ESFS Festivals

“Equus” Movie Review by Daniel Barnes

Equus film 1977

Equus (1977; Sidney Lumet)

GRADE: B-

By Daniel Barnes

Adapted from a Tony Award-winning play by Peter Shaffer, Equus came at a seemingly perfect time for director Sidney Lumet to shepherd a prestige production to the screen. A workhorse since his TV days, the economic limitations and concomitant artistic freedom of New Hollywood would particularly benefit Lumet. In 1977, he still rode the glory of the Oscar-nominated Dog Day Afternoon and Network.

Lumet was a director who rose or fell based on the quality of his source material and collaborators. He served the demands of the story, rather than demanding that the story serve his esoteric vision or personal style. Give him a perfectly cast actor like Henry Fonda in a can’t-miss property like 12 Angry Men, and Lumet would deliver a fully-realized vision. However, give him a lot less, and you got a lot less. Despite achieving a creepily tactile sensuality in certain scenes, the shock value of Equus seems especially suited to the intimacy of the stage. It’s a film about man-equine love mostly made of horse you-know-what.  Only Lumet’s professional burnish keeps Equus on pace.

Richard Burton plays the tortured and repressed Dr. Martin Dysart, a sympathetic therapist at an institution for mentally troubled youth. An old friend of Martin’s delivers him a special case – a stringy blonde stable boy named Alan (Peter Firth) accused of savagely blinding half a dozen horses. Alan arrives at the institution in a near-catatonic state, his only form of communication a handful of urgently repeated ad jingles. Slowly and painfully, Martin coaxes Alan out his shell. Eventually, he comes to find that the boy’s horse worship is more sexual and fanatical than first realized.

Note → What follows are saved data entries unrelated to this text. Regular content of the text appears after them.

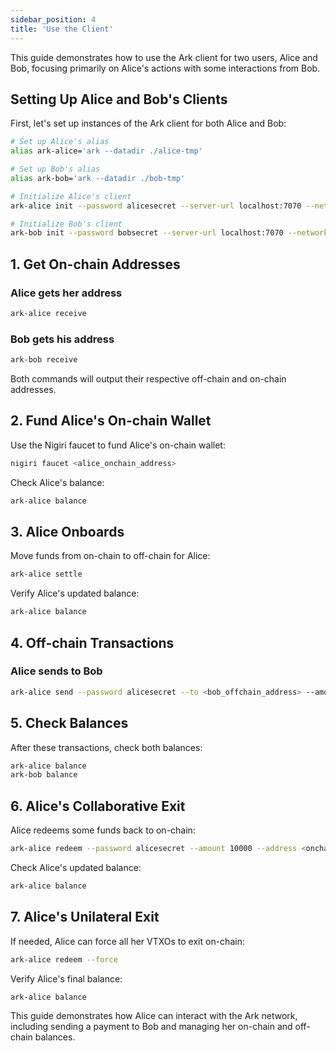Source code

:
 ```yaml
---
sidebar_position: 4
title: 'Use the Client'
---
```


This guide demonstrates how to use the Ark client for two users, Alice and Bob, focusing primarily on Alice's actions with some interactions from Bob.

## Setting Up Alice and Bob's Clients

First, let's set up instances of the Ark client for both Alice and Bob:

```sh
# Set up Alice's alias
alias ark-alice='ark --datadir ./alice-tmp'

# Set up Bob's alias
alias ark-bob='ark --datadir ./bob-tmp'

# Initialize Alice's client
ark-alice init --password alicesecret --server-url localhost:7070 --network regtest --explorer http://localhost:3000

# Initialize Bob's client
ark-bob init --password bobsecret --server-url localhost:7070 --network regtest --explorer http://localhost:3000
```

## 1. Get On-chain Addresses

### Alice gets her address

```sh
ark-alice receive
```

### Bob gets his address

```sh
ark-bob receive
```

Both commands will output their respective off-chain and on-chain addresses.

## 2. Fund Alice's On-chain Wallet

Use the Nigiri faucet to fund Alice's on-chain wallet:

```sh
nigiri faucet <alice_onchain_address>
```

Check Alice's balance:

```sh
ark-alice balance
```

## 3. Alice Onboards

Move funds from on-chain to off-chain for Alice:

```sh
ark-alice settle
```

Verify Alice's updated balance:

```sh
ark-alice balance
```

## 4. Off-chain Transactions

### Alice sends to Bob

```sh
ark-alice send --password alicesecret --to <bob_offchain_address> --amount 15000
```

## 5. Check Balances

After these transactions, check both balances:

```sh
ark-alice balance
ark-bob balance
```

## 6. Alice's Collaborative Exit

Alice redeems some funds back to on-chain:

```sh
ark-alice redeem --password alicesecret --amount 10000 --address <onchain_address>
```

Check Alice's updated balance:

```sh
ark-alice balance
```

## 7. Alice's Unilateral Exit

If needed, Alice can force all her VTXOs to exit on-chain:

```sh
ark-alice redeem --force
```

Verify Alice's final balance:

```sh
ark-alice balance
```

This guide demonstrates how Alice can interact with the Ark network, including sending a payment to Bob and managing her on-chain and off-chain balances.
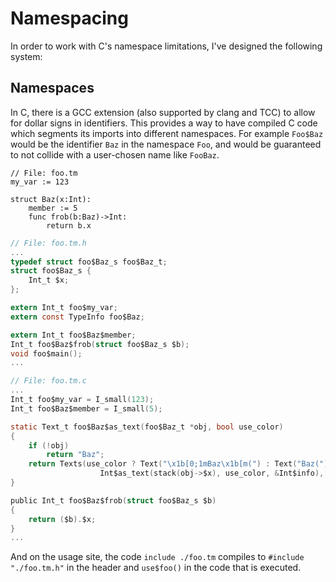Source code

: # Namespacing

In order to work with C's namespace limitations, I've designed the following
system:

## Namespaces

In C, there is a GCC extension (also supported by clang and TCC) to allow for
dollar signs in identifiers. This provides a way to have compiled C code which
segments its imports into different namespaces. For example `Foo$Baz` would be
the identifier `Baz` in the namespace `Foo`, and would be guaranteed to not
collide with a user-chosen name like `FooBaz`.

```tomo
// File: foo.tm
my_var := 123

struct Baz(x:Int):
    member := 5
    func frob(b:Baz)->Int:
        return b.x
```

```C
// File: foo.tm.h
...
typedef struct foo$Baz_s foo$Baz_t;
struct foo$Baz_s {
    Int_t $x;
};

extern Int_t foo$my_var;
extern const TypeInfo foo$Baz;

extern Int_t foo$Baz$member;
Int_t foo$Baz$frob(struct foo$Baz_s $b);
void foo$main();
...
```

```C
// File: foo.tm.c
...
Int_t foo$my_var = I_small(123);
Int_t foo$Baz$member = I_small(5);

static Text_t foo$Baz$as_text(foo$Baz_t *obj, bool use_color)
{
    if (!obj)
        return "Baz";
    return Texts(use_color ? Text("\x1b[0;1mBaz\x1b[m(") : Text("Baz("),
                    Int$as_text(stack(obj->$x), use_color, &Int$info), Text(")"));
}

public Int_t foo$Baz$frob(struct foo$Baz_s $b)
{
    return ($b).$x;
}
...
```

And on the usage site, the code `include ./foo.tm` compiles to `#include
"./foo.tm.h"` in the header and `use$foo()` in the code that is executed.

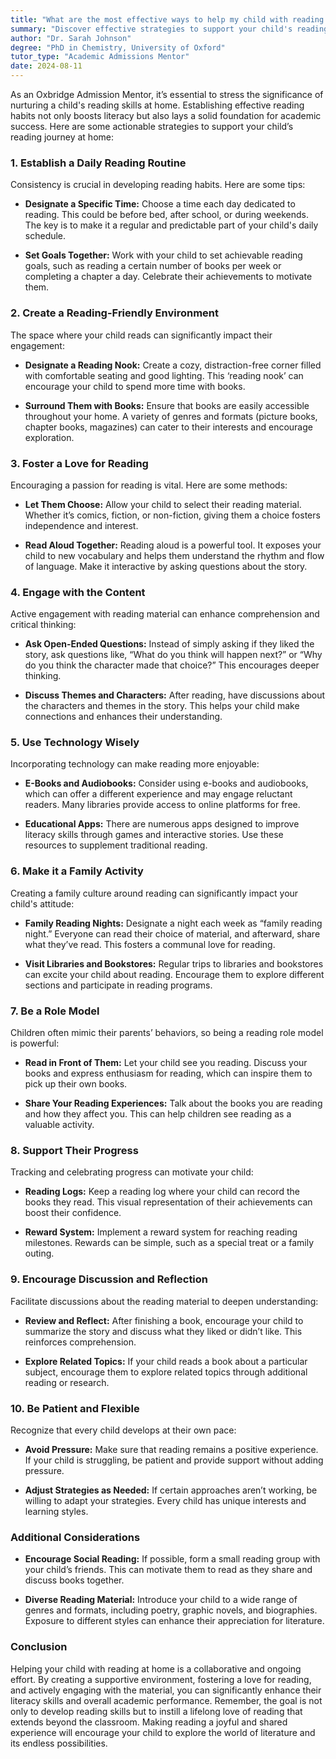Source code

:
 ```yaml
---
title: "What are the most effective ways to help my child with reading at home?"
summary: "Discover effective strategies to support your child's reading at home, including establishing a daily reading routine for better literacy skills."
author: "Dr. Sarah Johnson"
degree: "PhD in Chemistry, University of Oxford"
tutor_type: "Academic Admissions Mentor"
date: 2024-08-11
---
```


As an Oxbridge Admission Mentor, it’s essential to stress the significance of nurturing a child's reading skills at home. Establishing effective reading habits not only boosts literacy but also lays a solid foundation for academic success. Here are some actionable strategies to support your child’s reading journey at home:

### 1. Establish a Daily Reading Routine

Consistency is crucial in developing reading habits. Here are some tips:

- **Designate a Specific Time:** Choose a time each day dedicated to reading. This could be before bed, after school, or during weekends. The key is to make it a regular and predictable part of your child's daily schedule.
  
- **Set Goals Together:** Work with your child to set achievable reading goals, such as reading a certain number of books per week or completing a chapter a day. Celebrate their achievements to motivate them.

### 2. Create a Reading-Friendly Environment

The space where your child reads can significantly impact their engagement:

- **Designate a Reading Nook:** Create a cozy, distraction-free corner filled with comfortable seating and good lighting. This ‘reading nook’ can encourage your child to spend more time with books.

- **Surround Them with Books:** Ensure that books are easily accessible throughout your home. A variety of genres and formats (picture books, chapter books, magazines) can cater to their interests and encourage exploration.

### 3. Foster a Love for Reading

Encouraging a passion for reading is vital. Here are some methods:

- **Let Them Choose:** Allow your child to select their reading material. Whether it’s comics, fiction, or non-fiction, giving them a choice fosters independence and interest.

- **Read Aloud Together:** Reading aloud is a powerful tool. It exposes your child to new vocabulary and helps them understand the rhythm and flow of language. Make it interactive by asking questions about the story.

### 4. Engage with the Content

Active engagement with reading material can enhance comprehension and critical thinking:

- **Ask Open-Ended Questions:** Instead of simply asking if they liked the story, ask questions like, “What do you think will happen next?” or “Why do you think the character made that choice?” This encourages deeper thinking.

- **Discuss Themes and Characters:** After reading, have discussions about the characters and themes in the story. This helps your child make connections and enhances their understanding.

### 5. Use Technology Wisely

Incorporating technology can make reading more enjoyable:

- **E-Books and Audiobooks:** Consider using e-books and audiobooks, which can offer a different experience and may engage reluctant readers. Many libraries provide access to online platforms for free.

- **Educational Apps:** There are numerous apps designed to improve literacy skills through games and interactive stories. Use these resources to supplement traditional reading.

### 6. Make it a Family Activity

Creating a family culture around reading can significantly impact your child's attitude:

- **Family Reading Nights:** Designate a night each week as “family reading night.” Everyone can read their choice of material, and afterward, share what they’ve read. This fosters a communal love for reading.

- **Visit Libraries and Bookstores:** Regular trips to libraries and bookstores can excite your child about reading. Encourage them to explore different sections and participate in reading programs.

### 7. Be a Role Model

Children often mimic their parents’ behaviors, so being a reading role model is powerful:

- **Read in Front of Them:** Let your child see you reading. Discuss your books and express enthusiasm for reading, which can inspire them to pick up their own books.

- **Share Your Reading Experiences:** Talk about the books you are reading and how they affect you. This can help children see reading as a valuable activity.

### 8. Support Their Progress

Tracking and celebrating progress can motivate your child:

- **Reading Logs:** Keep a reading log where your child can record the books they read. This visual representation of their achievements can boost their confidence.

- **Reward System:** Implement a reward system for reaching reading milestones. Rewards can be simple, such as a special treat or a family outing.

### 9. Encourage Discussion and Reflection

Facilitate discussions about the reading material to deepen understanding:

- **Review and Reflect:** After finishing a book, encourage your child to summarize the story and discuss what they liked or didn’t like. This reinforces comprehension.

- **Explore Related Topics:** If your child reads a book about a particular subject, encourage them to explore related topics through additional reading or research.

### 10. Be Patient and Flexible

Recognize that every child develops at their own pace:

- **Avoid Pressure:** Make sure that reading remains a positive experience. If your child is struggling, be patient and provide support without adding pressure.

- **Adjust Strategies as Needed:** If certain approaches aren’t working, be willing to adapt your strategies. Every child has unique interests and learning styles.

### Additional Considerations

- **Encourage Social Reading:** If possible, form a small reading group with your child’s friends. This can motivate them to read as they share and discuss books together.

- **Diverse Reading Material:** Introduce your child to a wide range of genres and formats, including poetry, graphic novels, and biographies. Exposure to different styles can enhance their appreciation for literature.

### Conclusion

Helping your child with reading at home is a collaborative and ongoing effort. By creating a supportive environment, fostering a love for reading, and actively engaging with the material, you can significantly enhance their literacy skills and overall academic performance. Remember, the goal is not only to develop reading skills but to instill a lifelong love of reading that extends beyond the classroom. Making reading a joyful and shared experience will encourage your child to explore the world of literature and its endless possibilities.
    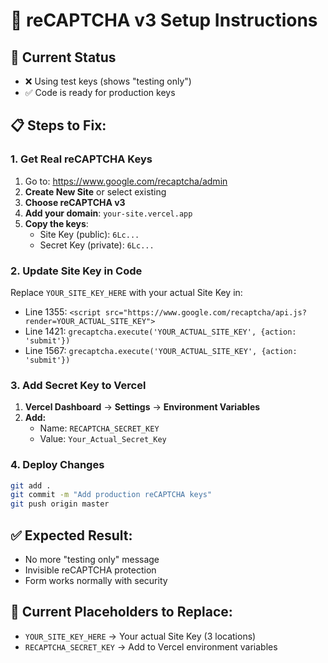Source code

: # 🔐 reCAPTCHA v3 Setup Instructions

## 🎯 Current Status
- ❌ Using test keys (shows "testing only")
- ✅ Code is ready for production keys

## 📋 Steps to Fix:

### 1. Get Real reCAPTCHA Keys
1. Go to: https://www.google.com/recaptcha/admin
2. **Create New Site** or select existing
3. **Choose reCAPTCHA v3**
4. **Add your domain**: `your-site.vercel.app`
5. **Copy the keys**:
   - Site Key (public): `6Lc...` 
   - Secret Key (private): `6Lc...`

### 2. Update Site Key in Code
Replace `YOUR_SITE_KEY_HERE` with your actual Site Key in:
- Line 1355: `<script src="https://www.google.com/recaptcha/api.js?render=YOUR_ACTUAL_SITE_KEY">`
- Line 1421: `grecaptcha.execute('YOUR_ACTUAL_SITE_KEY', {action: 'submit'})`
- Line 1567: `grecaptcha.execute('YOUR_ACTUAL_SITE_KEY', {action: 'submit'})`

### 3. Add Secret Key to Vercel
1. **Vercel Dashboard** → **Settings** → **Environment Variables**
2. **Add:**
   - Name: `RECAPTCHA_SECRET_KEY`
   - Value: `Your_Actual_Secret_Key`

### 4. Deploy Changes
```bash
git add .
git commit -m "Add production reCAPTCHA keys"
git push origin master
```

## ✅ Expected Result:
- No more "testing only" message
- Invisible reCAPTCHA protection
- Form works normally with security

## 🔧 Current Placeholders to Replace:
- `YOUR_SITE_KEY_HERE` → Your actual Site Key (3 locations)
- `RECAPTCHA_SECRET_KEY` → Add to Vercel environment variables
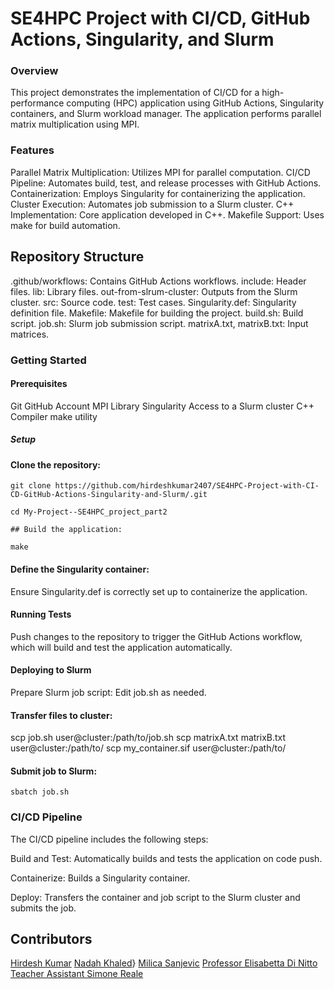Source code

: # SE4HPC Project with CI/CD, GitHub Actions, Singularity, and Slurm
### Overview
This project demonstrates the implementation of CI/CD for a high-performance computing (HPC) application using GitHub Actions, Singularity containers, and Slurm workload manager. The application performs parallel matrix multiplication using MPI.

### Features
Parallel Matrix Multiplication: Utilizes MPI for parallel computation.
CI/CD Pipeline: Automates build, test, and release processes with GitHub Actions.
Containerization: Employs Singularity for containerizing the application.
Cluster Execution: Automates job submission to a Slurm cluster.
C++ Implementation: Core application developed in C++.
Makefile Support: Uses make for build automation.

## Repository Structure
.github/workflows: Contains GitHub Actions workflows.
include: Header files.
lib: Library files.
out-from-slrum-cluster: Outputs from the Slurm cluster.
src: Source code.
test: Test cases.
Singularity.def: Singularity definition file.
Makefile: Makefile for building the project.
build.sh: Build script.
job.sh: Slurm job submission script.
matrixA.txt, matrixB.txt: Input matrices.

### Getting Started
#### Prerequisites
Git
GitHub Account
MPI Library
Singularity
Access to a Slurm cluster
C++ Compiler
make utility
##### Setup
#### Clone the repository:

```
git clone https://github.com/hirdeshkumar2407/SE4HPC-Project-with-CI-CD-GitHub-Actions-Singularity-and-Slurm/.git

cd My-Project--SE4HPC_project_part2

## Build the application:

make
```

#### Define the Singularity container:
Ensure Singularity.def is correctly set up to containerize the application.

#### Running Tests
Push changes to the repository to trigger the GitHub Actions workflow, which will build and test the application automatically.

#### Deploying to Slurm
Prepare Slurm job script:
Edit job.sh as needed.

#### Transfer files to cluster:
scp job.sh user@cluster:/path/to/job.sh
scp matrixA.txt matrixB.txt user@cluster:/path/to/
scp my_container.sif user@cluster:/path/to/

#### Submit job to Slurm:

```
sbatch job.sh
```

### CI/CD Pipeline
The CI/CD pipeline includes the following steps:

Build and Test: Automatically builds and tests the application on code push.

Containerize: Builds a Singularity container.

Deploy: Transfers the container and job script to the Slurm cluster and submits the job.


## Contributors
[Hirdesh Kumar](https://github.com/hirdeshkumar2407)
[Nadah Khaled](https://github.com/nadahkhaledd)}
[Milica Sanjevic](https://github.com/milicasanjevic)
[Professor Elisabetta Di Nitto](https://github.com/dinitto)
[Teacher Assistant Simone Reale](https://github.com/SimoneReale)
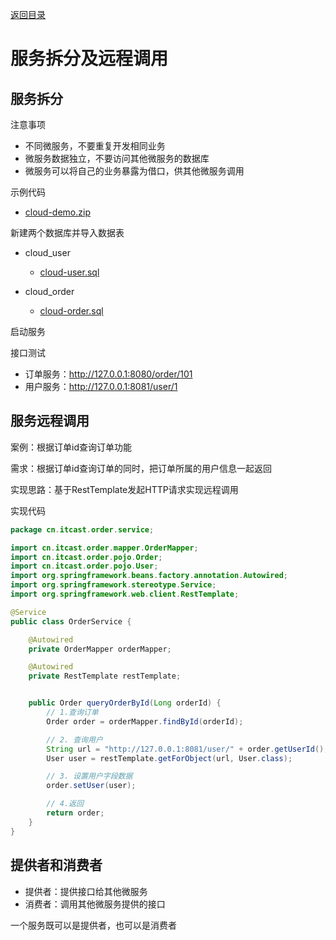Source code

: [返回目录](/blog/microservices/index)

# 服务拆分及远程调用

## 服务拆分

注意事项

- 不同微服务，不要重复开发相同业务
- 微服务数据独立，不要访问其他微服务的数据库
- 微服务可以将自己的业务暴露为借口，供其他微服务调用

示例代码

- <a href="/blog/microservices/microservices-example-code/cloud-demo.zip" download="cloud-demo.zip">cloud-demo.zip</a>

新建两个数据库并导入数据表

- cloud_user
    - <a href="/blog/microservices/microservices-example-code/cloud-user.sql" download="cloud-user">cloud-user.sql</a>

- cloud_order
    - <a href="/blog/microservices/microservices-example-code/cloud-order.sql" download="cloud-order.sql">cloud-order.sql</a>

启动服务

接口测试

- 订单服务：http://127.0.0.1:8080/order/101
- 用户服务：http://127.0.0.1:8081/user/1

## 服务远程调用

案例：根据订单id查询订单功能

需求：根据订单id查询订单的同时，把订单所属的用户信息一起返回

实现思路：基于RestTemplate发起HTTP请求实现远程调用

实现代码

```java
package cn.itcast.order.service;

import cn.itcast.order.mapper.OrderMapper;
import cn.itcast.order.pojo.Order;
import cn.itcast.order.pojo.User;
import org.springframework.beans.factory.annotation.Autowired;
import org.springframework.stereotype.Service;
import org.springframework.web.client.RestTemplate;

@Service
public class OrderService {

    @Autowired
    private OrderMapper orderMapper;

    @Autowired
    private RestTemplate restTemplate;


    public Order queryOrderById(Long orderId) {
        // 1.查询订单
        Order order = orderMapper.findById(orderId);

        // 2. 查询用户
        String url = "http://127.0.0.1:8081/user/" + order.getUserId();
        User user = restTemplate.getForObject(url, User.class);

        // 3. 设置用户字段数据
        order.setUser(user);

        // 4.返回
        return order;
    }
}

```

## 提供者和消费者

- 提供者：提供接口给其他微服务
- 消费者：调用其他微服务提供的接口

一个服务既可以是提供者，也可以是消费者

“Emasculated Dad and Bible-Thumping Mom”

The horse love gets traced back to an inciting incident from his childhood – a gorgeous man riding a powerful black steed on the beach gives six-year-old Alan (still played by Firth) a ride. They race up and down the beach, with Alan letting out ecstatic yelps to go faster until Alan’s ashamed parents angrily yank him away. Oh, and the horse is named Trojan. If I didn’t know any better, I would say that this sequence contained some sexual undertones.

From that point, Alan began displacing his homoerotic urges on to horses. Thanks to an emasculated Dad and a Bible-thumping Mom (Joan Plowright), it also became a form of pagan worship. Direct lines get clumsily drawn between cause and effect in Alan’s life.  While the film seems curious about why certain experiences and mental states conspire to form our obsessions, Lumet is more than willing to sacrifice mystery and introspection for narrative dynamism.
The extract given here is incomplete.